WORK TO BE COMPLETED:
Look for the string "Complex" in the listing below, then copy every line that has it.
● ● ● ● ● ● ●
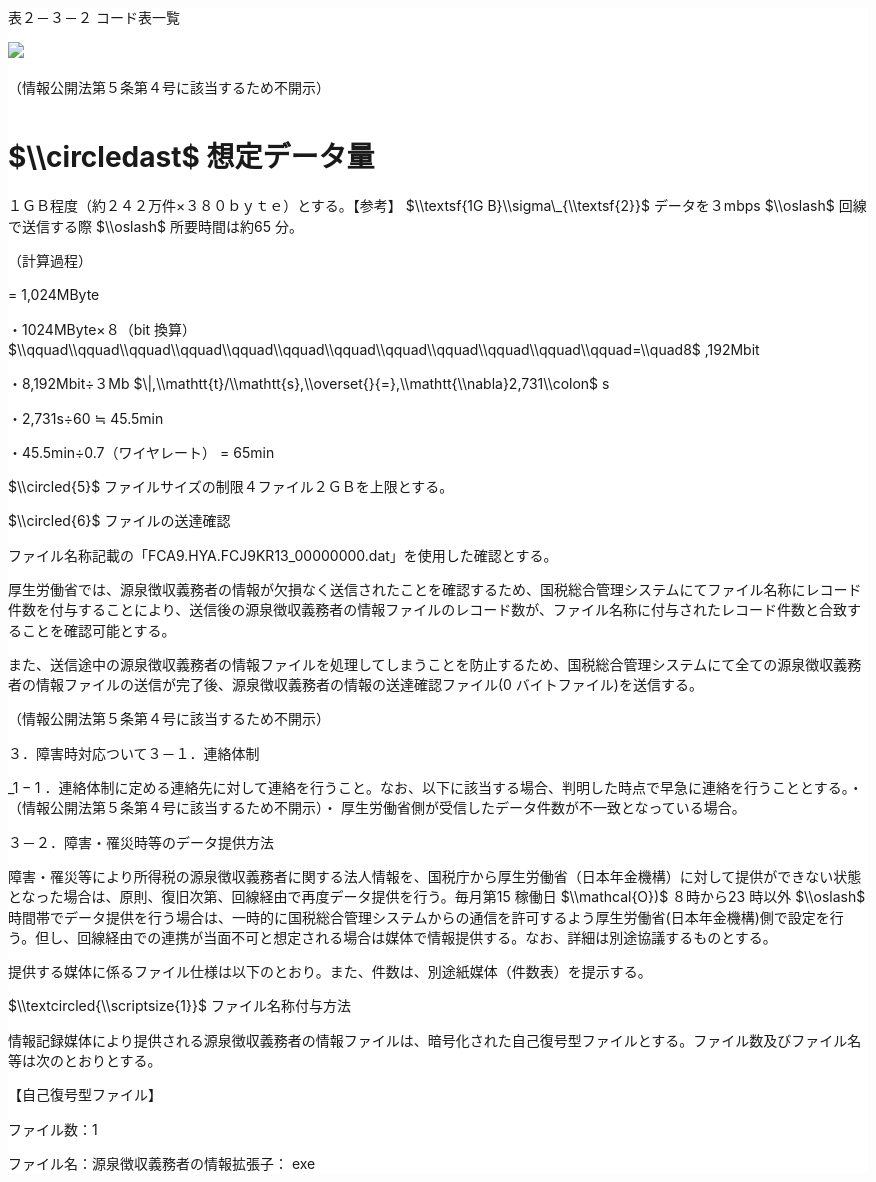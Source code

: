 表２－３－２ コード表一覧

![](https://www.nta.go.jp/tmp/680837a3-5546-4063-b2cb-c032b1fcd71a/images/d4452e5b0c235a91da33d30d7f594472644a486dd424b3479bfca92717ac6ae4.jpg)

（情報公開法第５条第４号に該当するため不開示）

# $\\circledast$ 想定データ量

１ＧＢ程度（約２４２万件×３８０ｂｙｔｅ）とする。【参考】 $\\textsf{1G B}\\sigma\_{\\textsf{2}}$ データを３mbps $\\oslash$ 回線で送信する際 $\\oslash$ 所要時間は約65 分。

（計算過程）

$=$ 1,024MByte

・1024MByte×８（bit 換算） $\\qquad\\qquad\\qquad\\qquad\\qquad\\qquad\\qquad\\qquad\\qquad\\qquad\\qquad\\qquad=\\quad8$ ,192Mbit

・8,192Mbit÷３Mb $\|,\\mathtt{t}/\\mathtt{s},\\overset{}{=},\\mathtt{\\nabla}2,731\\colon$ s

・2,731s÷60 ≒ 45.5min

・45.5min÷0.7（ワイヤレート） $=$ 65min

$\\circled{5}$ ファイルサイズの制限４ファイル２ＧＢを上限とする。

$\\circled{6}$ ファイルの送達確認

ファイル名称記載の「FCA9.HYA.FCJ9KR13\_00000000.dat」を使用した確認とする。

厚生労働省では、源泉徴収義務者の情報が欠損なく送信されたことを確認するため、国税総合管理システムにてファイル名称にレコード件数を付与することにより、送信後の源泉徴収義務者の情報ファイルのレコード数が、ファイル名称に付与されたレコード件数と合致することを確認可能とする。

また、送信途中の源泉徴収義務者の情報ファイルを処理してしまうことを防止するため、国税総合管理システムにて全ての源泉徴収義務者の情報ファイルの送信が完了後、源泉徴収義務者の情報の送達確認ファイル(0 バイトファイル)を送信する。

（情報公開法第５条第４号に該当するため不開示）

３．障害時対応ついて３－１．連絡体制

$\_1-1$ ．連絡体制に定める連絡先に対して連絡を行うこと。なお、以下に該当する場合、判明した時点で早急に連絡を行うこととする。・ （情報公開法第５条第４号に該当するため不開示）・ 厚生労働省側が受信したデータ件数が不一致となっている場合。

３－２．障害・罹災時等のデータ提供方法

障害・罹災等により所得税の源泉徴収義務者に関する法人情報を、国税庁から厚生労働省（日本年金機構）に対して提供ができない状態となった場合は、原則、復旧次第、回線経由で再度データ提供を行う。毎月第15 稼働日 $\\mathcal{O})$ ８時から23 時以外 $\\oslash$ 時間帯でデータ提供を行う場合は、一時的に国税総合管理システムからの通信を許可するよう厚生労働省(日本年金機構)側で設定を行う。但し、回線経由での連携が当面不可と想定される場合は媒体で情報提供する。なお、詳細は別途協議するものとする。

提供する媒体に係るファイル仕様は以下のとおり。また、件数は、別途紙媒体（件数表）を提示する。

$\\textcircled{\\scriptsize{1}}$ ファイル名称付与方法

情報記録媒体により提供される源泉徴収義務者の情報ファイルは、暗号化された自己復号型ファイルとする。ファイル数及びファイル名等は次のとおりとする。

【自己復号型ファイル】

ファイル数：1

ファイル名：源泉徴収義務者の情報拡張子： exe
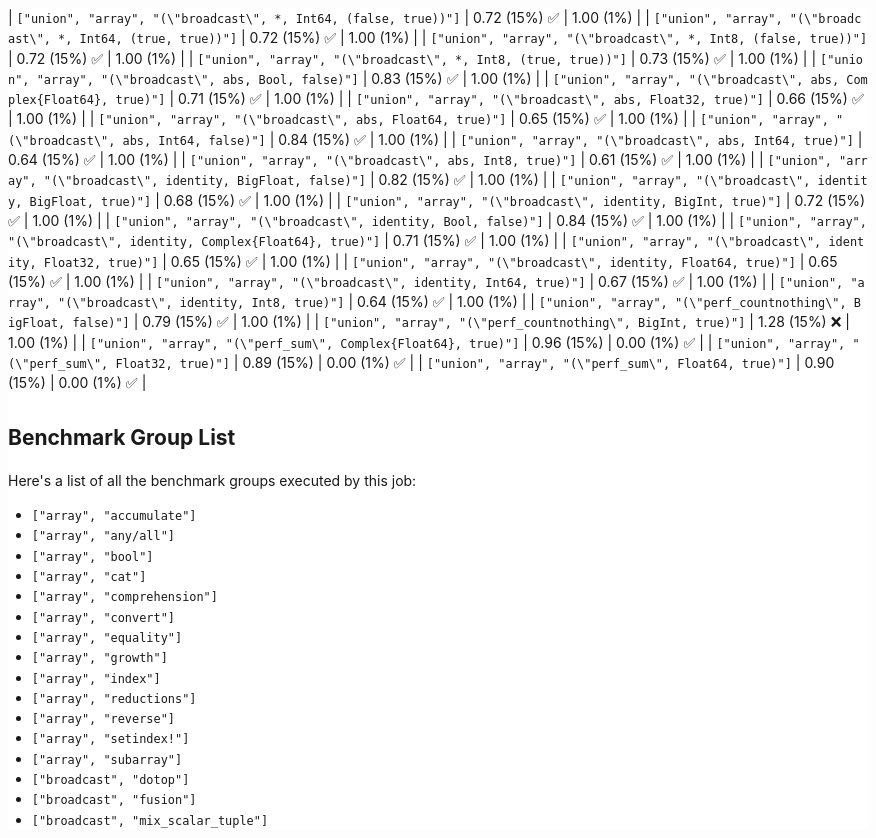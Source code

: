 | `["union", "array", "(\"broadcast\", *, Int64, (false, true))"]` | 0.72 (15%) :white_check_mark: | 1.00 (1%)  |
| `["union", "array", "(\"broadcast\", *, Int64, (true, true))"]` | 0.72 (15%) :white_check_mark: | 1.00 (1%)  |
| `["union", "array", "(\"broadcast\", *, Int8, (false, true))"]` | 0.72 (15%) :white_check_mark: | 1.00 (1%)  |
| `["union", "array", "(\"broadcast\", *, Int8, (true, true))"]` | 0.73 (15%) :white_check_mark: | 1.00 (1%)  |
| `["union", "array", "(\"broadcast\", abs, Bool, false)"]` | 0.83 (15%) :white_check_mark: | 1.00 (1%)  |
| `["union", "array", "(\"broadcast\", abs, Complex{Float64}, true)"]` | 0.71 (15%) :white_check_mark: | 1.00 (1%)  |
| `["union", "array", "(\"broadcast\", abs, Float32, true)"]` | 0.66 (15%) :white_check_mark: | 1.00 (1%)  |
| `["union", "array", "(\"broadcast\", abs, Float64, true)"]` | 0.65 (15%) :white_check_mark: | 1.00 (1%)  |
| `["union", "array", "(\"broadcast\", abs, Int64, false)"]` | 0.84 (15%) :white_check_mark: | 1.00 (1%)  |
| `["union", "array", "(\"broadcast\", abs, Int64, true)"]` | 0.64 (15%) :white_check_mark: | 1.00 (1%)  |
| `["union", "array", "(\"broadcast\", abs, Int8, true)"]` | 0.61 (15%) :white_check_mark: | 1.00 (1%)  |
| `["union", "array", "(\"broadcast\", identity, BigFloat, false)"]` | 0.82 (15%) :white_check_mark: | 1.00 (1%)  |
| `["union", "array", "(\"broadcast\", identity, BigFloat, true)"]` | 0.68 (15%) :white_check_mark: | 1.00 (1%)  |
| `["union", "array", "(\"broadcast\", identity, BigInt, true)"]` | 0.72 (15%) :white_check_mark: | 1.00 (1%)  |
| `["union", "array", "(\"broadcast\", identity, Bool, false)"]` | 0.84 (15%) :white_check_mark: | 1.00 (1%)  |
| `["union", "array", "(\"broadcast\", identity, Complex{Float64}, true)"]` | 0.71 (15%) :white_check_mark: | 1.00 (1%)  |
| `["union", "array", "(\"broadcast\", identity, Float32, true)"]` | 0.65 (15%) :white_check_mark: | 1.00 (1%)  |
| `["union", "array", "(\"broadcast\", identity, Float64, true)"]` | 0.65 (15%) :white_check_mark: | 1.00 (1%)  |
| `["union", "array", "(\"broadcast\", identity, Int64, true)"]` | 0.67 (15%) :white_check_mark: | 1.00 (1%)  |
| `["union", "array", "(\"broadcast\", identity, Int8, true)"]` | 0.64 (15%) :white_check_mark: | 1.00 (1%)  |
| `["union", "array", "(\"perf_countnothing\", BigFloat, false)"]` | 0.79 (15%) :white_check_mark: | 1.00 (1%)  |
| `["union", "array", "(\"perf_countnothing\", BigInt, true)"]` | 1.28 (15%) :x: | 1.00 (1%)  |
| `["union", "array", "(\"perf_sum\", Complex{Float64}, true)"]` | 0.96 (15%)  | 0.00 (1%) :white_check_mark: |
| `["union", "array", "(\"perf_sum\", Float32, true)"]` | 0.89 (15%)  | 0.00 (1%) :white_check_mark: |
| `["union", "array", "(\"perf_sum\", Float64, true)"]` | 0.90 (15%)  | 0.00 (1%) :white_check_mark: |

## Benchmark Group List

Here's a list of all the benchmark groups executed by this job:

- `["array", "accumulate"]`
- `["array", "any/all"]`
- `["array", "bool"]`
- `["array", "cat"]`
- `["array", "comprehension"]`
- `["array", "convert"]`
- `["array", "equality"]`
- `["array", "growth"]`
- `["array", "index"]`
- `["array", "reductions"]`
- `["array", "reverse"]`
- `["array", "setindex!"]`
- `["array", "subarray"]`
- `["broadcast", "dotop"]`
- `["broadcast", "fusion"]`
- `["broadcast", "mix_scalar_tuple"]`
● ● ● ● ● ● ●
THE COMPLETED TASK:
| `["union", "array", "(\"broadcast\", abs, Complex{Float64}, true)"]` | 0.71 (15%) :white_check_mark: | 1.00 (1%)  |
| `["union", "array", "(\"broadcast\", identity, Complex{Float64}, true)"]` | 0.71 (15%) :white_check_mark: | 1.00 (1%)  |
| `["union", "array", "(\"perf_sum\", Complex{Float64}, true)"]` | 0.96 (15%)  | 0.00 (1%) :white_check_mark: |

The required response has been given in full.